Like I said, he is particularly thin-skinned.
  But now here comes this plain threat: ``circumscribe the jurisdiction 
of this court''; ``blow it up''; ``change things finally'' if we don't 
get the outcome we deserve after all of our money spent through the 
Federalist Society.
  So I am waiting to see what reaction from this Justice there is when 
this real threat comes, but from the rightwing FOX News channel. The 
FOX News outburst was particularly rash and indiscreet, but the 
Republican Justices get marching orders like this all the time at the 
fat-cat dinners, on junkets with the rightwing donor class, and from 
the orchestrated flotillas of dark money amici curiae that encircle the 
Court for big cases launched by the big donors.

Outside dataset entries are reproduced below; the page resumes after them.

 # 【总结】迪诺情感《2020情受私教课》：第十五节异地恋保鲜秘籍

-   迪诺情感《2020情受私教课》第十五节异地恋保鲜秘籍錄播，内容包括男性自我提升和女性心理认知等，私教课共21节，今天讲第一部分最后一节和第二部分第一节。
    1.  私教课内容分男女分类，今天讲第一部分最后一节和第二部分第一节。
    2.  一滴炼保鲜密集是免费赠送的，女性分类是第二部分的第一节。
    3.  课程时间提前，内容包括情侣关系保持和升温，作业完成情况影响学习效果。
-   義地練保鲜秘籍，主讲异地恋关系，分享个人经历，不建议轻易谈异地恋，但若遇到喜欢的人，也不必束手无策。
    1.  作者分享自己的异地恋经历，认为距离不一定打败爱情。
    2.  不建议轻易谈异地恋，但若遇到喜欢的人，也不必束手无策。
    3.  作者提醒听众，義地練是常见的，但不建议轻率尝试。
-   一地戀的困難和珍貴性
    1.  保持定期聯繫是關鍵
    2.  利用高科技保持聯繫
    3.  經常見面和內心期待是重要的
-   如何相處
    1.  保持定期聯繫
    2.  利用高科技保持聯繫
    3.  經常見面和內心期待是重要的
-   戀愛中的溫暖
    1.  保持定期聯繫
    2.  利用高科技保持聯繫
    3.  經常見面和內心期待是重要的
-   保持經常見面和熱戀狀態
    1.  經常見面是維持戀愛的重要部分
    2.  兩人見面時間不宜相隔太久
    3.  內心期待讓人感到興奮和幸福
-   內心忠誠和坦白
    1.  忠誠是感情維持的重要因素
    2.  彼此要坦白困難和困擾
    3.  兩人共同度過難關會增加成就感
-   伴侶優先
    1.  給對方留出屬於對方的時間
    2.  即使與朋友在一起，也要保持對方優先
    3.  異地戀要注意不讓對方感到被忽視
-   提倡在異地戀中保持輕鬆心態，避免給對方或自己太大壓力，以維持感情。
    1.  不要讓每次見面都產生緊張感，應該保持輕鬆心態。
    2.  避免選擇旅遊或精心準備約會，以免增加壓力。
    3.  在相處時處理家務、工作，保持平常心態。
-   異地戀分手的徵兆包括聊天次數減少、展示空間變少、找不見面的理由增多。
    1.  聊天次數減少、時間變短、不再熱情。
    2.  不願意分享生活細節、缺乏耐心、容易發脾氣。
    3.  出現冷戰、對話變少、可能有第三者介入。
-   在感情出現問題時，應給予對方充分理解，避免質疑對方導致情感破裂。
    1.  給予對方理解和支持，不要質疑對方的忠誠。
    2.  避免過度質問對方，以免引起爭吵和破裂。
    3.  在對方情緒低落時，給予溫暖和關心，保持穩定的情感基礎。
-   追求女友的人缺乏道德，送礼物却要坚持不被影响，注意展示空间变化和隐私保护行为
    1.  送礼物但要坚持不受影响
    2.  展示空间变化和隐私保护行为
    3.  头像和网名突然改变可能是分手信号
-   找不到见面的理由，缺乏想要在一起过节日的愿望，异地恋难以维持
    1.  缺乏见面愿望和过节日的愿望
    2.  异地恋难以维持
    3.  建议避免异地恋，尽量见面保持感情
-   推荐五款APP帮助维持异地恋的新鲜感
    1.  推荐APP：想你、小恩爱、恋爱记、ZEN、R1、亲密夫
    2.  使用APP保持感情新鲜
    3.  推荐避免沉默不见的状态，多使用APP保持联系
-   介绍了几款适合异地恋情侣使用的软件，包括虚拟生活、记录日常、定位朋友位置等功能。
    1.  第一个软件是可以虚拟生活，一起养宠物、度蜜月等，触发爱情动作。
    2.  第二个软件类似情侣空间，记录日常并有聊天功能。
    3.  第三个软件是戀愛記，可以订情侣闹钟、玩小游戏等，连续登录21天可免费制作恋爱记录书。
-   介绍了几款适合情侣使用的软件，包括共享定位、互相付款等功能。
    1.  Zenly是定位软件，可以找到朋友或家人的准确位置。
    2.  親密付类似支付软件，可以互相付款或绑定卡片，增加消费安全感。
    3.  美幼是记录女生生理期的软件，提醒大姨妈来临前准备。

  The Justices are constantly reminded of who propelled them to the 
Court and what they are supposed to deliver. And the truth is, the 
record reveals, the statistics make plain the Republican Justices do 
deliver over and over and over again--more than 80 partisan wins for 
scheme donors in those 5-to-4--and now we can expect 6-to-3--partisan 
decisions.
  So the Biden Court Commission missed its moment. It ducked all of 
this. So on we must go through the stench of partisan capture of the 
Court, and on I will go exposing the scheme that did it.
  To be continued.
  I yield the floor.
  I suggest the absence of a quorum.
  The PRESIDING OFFICER (Mr. Peters). The clerk will call the roll.
  The legislative clerk proceeded to call the roll.
  Ms. MURKOWSKI. Mr. President, I ask unanimous consent that the order 
for the quorum call be rescinded.
  The PRESIDING OFFICER. Without objection, it is so ordered.